Authors: We agree the description of the Shapley-style decomposition is underspecified. The values were obtained on the new 10,073-pair corpus by treating the eight conditions (C0–C7) as a factorial design and applying the standard Shapley value formula for cooperative games, with C0 (no context) as the base value. We will insert a new subsection (and appendix with the full attribution matrix) that states the exact formula, confirms the corpus used, lists the base values for each metric, and notes that all attributions are computed after the two-tier verification filter. revision: yes
Circularity Check
No significant circularity in the derivation chain
full rationale
The paper reports empirical ablation results (Syntax Valid rates, Combined Scores) measured on a new corpus of 10,073 pairs constructed via teacher-model distillation and verified by an external two-tier pipeline (esprima AST validation plus polkitd/pkcheck runtime acceptance at 99.7% pass rate). The sole reference to prior work notes only that the factorial ablation design was flagged as future work in the precursor study; this citation is not load-bearing for any metric or claim. No equations, self-definitions, fitted parameters renamed as predictions, or imported uniqueness results appear.
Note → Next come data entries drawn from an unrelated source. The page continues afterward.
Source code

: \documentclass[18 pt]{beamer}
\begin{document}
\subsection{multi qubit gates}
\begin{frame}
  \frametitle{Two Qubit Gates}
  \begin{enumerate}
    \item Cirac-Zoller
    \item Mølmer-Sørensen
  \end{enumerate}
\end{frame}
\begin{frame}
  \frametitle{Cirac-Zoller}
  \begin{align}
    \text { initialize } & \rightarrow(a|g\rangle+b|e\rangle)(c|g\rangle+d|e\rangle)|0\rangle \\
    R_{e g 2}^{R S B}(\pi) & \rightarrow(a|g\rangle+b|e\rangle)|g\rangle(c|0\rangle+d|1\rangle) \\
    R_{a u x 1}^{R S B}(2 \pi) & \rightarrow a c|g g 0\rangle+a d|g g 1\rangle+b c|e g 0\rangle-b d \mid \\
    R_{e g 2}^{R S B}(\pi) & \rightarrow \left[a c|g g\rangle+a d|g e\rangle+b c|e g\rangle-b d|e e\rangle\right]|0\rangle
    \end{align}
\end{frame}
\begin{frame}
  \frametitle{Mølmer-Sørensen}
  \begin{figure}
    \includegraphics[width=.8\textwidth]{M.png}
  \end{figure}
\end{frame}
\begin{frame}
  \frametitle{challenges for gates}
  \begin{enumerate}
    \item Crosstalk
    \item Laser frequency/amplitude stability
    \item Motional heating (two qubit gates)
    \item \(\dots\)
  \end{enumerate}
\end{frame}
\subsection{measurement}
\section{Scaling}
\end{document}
All reported differentials are direct experimental outcomes on the verified corpus and GigaChat-10B model under the eight context conditions.
Axiom & Free-Parameter Ledger
axioms (2)
- domain assumption The two-tier verification (esprima AST + polkitd/pkcheck runtime) accurately labels generated rules as correct or incorrect.
- domain assumption DeepSeek-V4-Flash can generate higher-quality DSL examples when supplied with explicit BNF, API, and vocabulary context than without.